HOW TO COMPLETE THIS TASK:
Both ends included, restate word for word the lines from the first line of the listing through the line containing "da lista de". Leave the pictures out.

DATA PROVIDED:
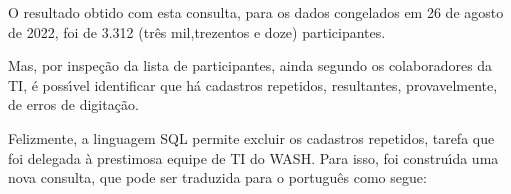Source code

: \documentclass[
12pt,		%
openright,	%
twoside,  %
a4paper,			%
chapter=TITLE,		%
english,			%
french,				%
spanish,			%
brazil				%
]{USPSC-classe/USPSC}
\begin{document}
\noindent\begin{center}\mbox{\centering{}}\end{center}

















O resultado obtido com esta consulta, para os dados congelados em 26 de agosto de 2022, foi de 3.312 (tr\^es mil,trezentos e doze) participantes.














Mas, por inspe\c{c}\~ao da lista de participantes, ainda segundo os colaboradores da TI, \'e poss\'{\i}vel identificar que h\'a cadastros repetidos, resultantes, provavelmente, de erros de digita\c{c}\~ao.














Felizmente, a linguagem SQL permite excluir os cadastros repetidos, tarefa que foi delegada \`a prestimosa equipe de TI do WASH. Para isso, foi constru\'{\i}da uma nova consulta, que pode ser traduzida para o portugu\^es como segue:















\noindent\begin{center}\mbox{\centering{}}\end{center}
\end{document}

ANSWER TO THIS PROBLEM:
Source code

: \documentclass[
12pt,		%
openright,	%
twoside,  %
a4paper,			%
chapter=TITLE,		%
english,			%
french,				%
spanish,			%
brazil				%
]{USPSC-classe/USPSC}
\begin{document}
\noindent\begin{center}\mbox{\centering{}}\end{center}

















O resultado obtido com esta consulta, para os dados congelados em 26 de agosto de 2022, foi de 3.312 (tr\^es mil,trezentos e doze) participantes.














Mas, por inspe\c{c}\~ao da lista de participantes, ainda segundo os colaboradores da TI, \'e poss\'{\i}vel identificar que h\'a cadastros repetidos, resultantes, provavelmente, de erros de digita\c{c}\~ao.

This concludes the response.